I often wonder whether the Swami who built all these shrines had that last verse in mind when he did so. It turns out that he actually KNEW Tagore, in India, back in the early 40s, when they were both hanging out with Gandhi. And the Swami took the name of his religious group from another of Tagore’s books, Sadhana, The Realization of Life. That’s also in the box.

This ranch has taught me a number of lessons (so far)–one of which is that I don’t really own it. For the first time in my life, I’m overwhelmed with the sense that I am NOT the owner despite what the papers might say, but rather a sort of steward. It’s too big (and I don’t mean in terms of acreage) and too old for me to claim it. That’s weird because every other place I’ve ever lived, I’ve felt–I’ve even revelled in the knowledge–that I owned that space. But this place has made me think differently. I know that I am only passing through, and that it will be there long after–LONG after–I am gone, still sitting under the same mountain, in the same sun’s light, visited by people that I can’t ever know.

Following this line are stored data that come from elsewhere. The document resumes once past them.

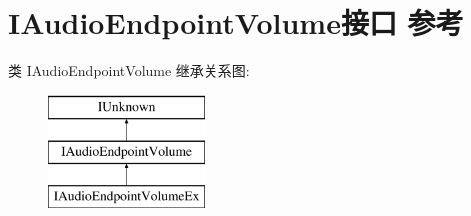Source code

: \hypertarget{interface_i_audio_endpoint_volume}{}\section{I\+Audio\+Endpoint\+Volume接口 参考}
\label{interface_i_audio_endpoint_volume}
类 I\+Audio\+Endpoint\+Volume 继承关系图\+:\begin{figure}[H]
\begin{center}
\leavevmode
\includegraphics[height=3.000000cm]{interface_i_audio_endpoint_volume}
\end{center}
\end{figure}
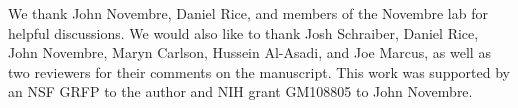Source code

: We thank John Novembre, Daniel Rice, and members of the Novembre lab for helpful
discussions. We would also like to thank Josh Schraiber, Daniel Rice, John
Novembre, Maryn Carlson, Hussein Al-Asadi, and Joe Marcus, as well as two
reviewers for their comments on the manuscript. This work was supported by an
NSF GRFP to the author and NIH grant GM108805 to John Novembre.
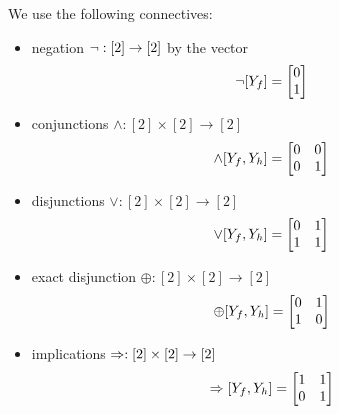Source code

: \begin{example}
    \label{exa:connectives}
    We use the following connectives:
    \begin{itemize}
        \item negation $\lnot: [2]\rightarrow [2]$ by the vector
        \begin{align*}
            \lnot[Y_{f}] = \begin{bmatrix}
                                          0 \\
                                          1
            \end{bmatrix}
        \end{align*}
        \item conjunctions $\land:  [2]\times[2] \rightarrow[2]$
        \begin{align*}
            \land[Y_{f},Y_{h}]
            = \begin{bmatrix}
                  0 & 0 \\
                  0 & 1
            \end{bmatrix}
        \end{align*}
        \item disjunctions $\lor : [2]\times[2] \rightarrow[2]$
        \begin{align*}
            \lor[Y_{f},Y_{h}]
            = \begin{bmatrix}
                  0 & 1 \\
                  1 & 1
            \end{bmatrix}
        \end{align*}
        \item exact disjunction $\oplus:  [2]\times[2] \rightarrow[2]$
        \begin{align*}
            \oplus[Y_{f},Y_{h}]
            = \begin{bmatrix}
                  0 & 1 \\
                  1 & 0
            \end{bmatrix}
        \end{align*}
        \item implications $\Rightarrow:  [2]\times[2] \rightarrow[2]$
        \begin{align*}
            \Rightarrow[Y_{f},Y_{h}]
            = \begin{bmatrix}
                  1 & 1 \\
                  0 & 1

\end{bmatrix}
\end{align*}
\end{itemize}
\end{example}
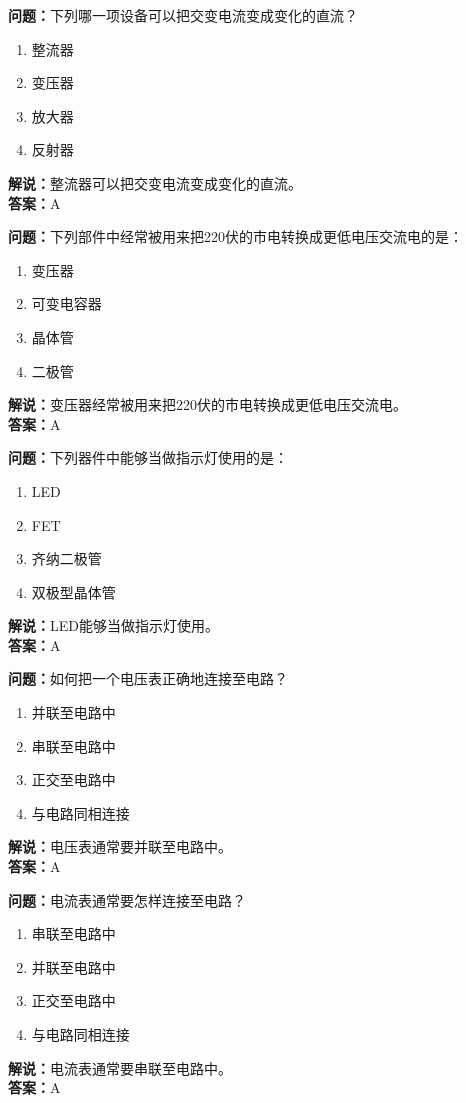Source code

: \documentclass{ctexbook}%
\begin{document}
\textbf{问题：}下列哪一项设备可以把交变电流变成变化的直流？
\begin{enumerate}[label=\Alph*), leftmargin=3em]
\item 整流器
\item 变压器
\item 放大器
\item 反射器
\end{enumerate}
\textbf{解说：}整流器可以把交变电流变成变化的直流。\\
\textbf{答案：}A

\textbf{问题：}下列部件中经常被用来把220伏的市电转换成更低电压交流电的是：
\begin{enumerate}[label=\Alph*), leftmargin=3em]
\item 变压器
\item 可变电容器
\item 晶体管
\item 二极管
\end{enumerate}
\textbf{解说：}变压器经常被用来把220伏的市电转换成更低电压交流电。\\
\textbf{答案：}A

\textbf{问题：}下列器件中能够当做指示灯使用的是：
\begin{enumerate}[label=\Alph*), leftmargin=3em]
\item LED
\item FET
\item 齐纳二极管
\item 双极型晶体管
\end{enumerate}
\textbf{解说：}LED能够当做指示灯使用。\\
\textbf{答案：}A

\textbf{问题：}如何把一个电压表正确地连接至电路？
\begin{enumerate}[label=\Alph*), leftmargin=3em]
\item 并联至电路中
\item 串联至电路中
\item 正交至电路中
\item 与电路同相连接
\end{enumerate}
\textbf{解说：}电压表通常要并联至电路中。\\
\textbf{答案：}A

\textbf{问题：}电流表通常要怎样连接至电路？
\begin{enumerate}[label=\Alph*), leftmargin=3em]
\item 串联至电路中
\item 并联至电路中
\item 正交至电路中
\item 与电路同相连接
\end{enumerate}
\textbf{解说：}电流表通常要串联至电路中。\\
\textbf{答案：}A
\end{document}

Okay, so this is going to sound weird, I’m sure, but that sense of not-owning, not-possessing, has come together for me with my adoption. That I’m being given this gift of a child, who will be with me for a while–who will learn from me as I will learn from her–but whom I do not possess. It’s really alleviated that desperate thought I had for a time, ‘what if I never have a child.’ Well, yes, I am going to have a child, and I will attach to her, and I will love her as if the sun and moon rise and set on her, but she’s a gift, rather than a given. It’s hard to explain (without sounding mildly artificial or super religious) other than to say something like that. I think it’s the unexpected quality of adoption–the unlikelihood of it, the fact that it’s not primary in our culture–that makes me think of it as a gift not a given. This is also the message I sometimes wish I could convey to parents of bio children–that bio kids too really aren’t a given, even though they may have seemed to arrive that way to you.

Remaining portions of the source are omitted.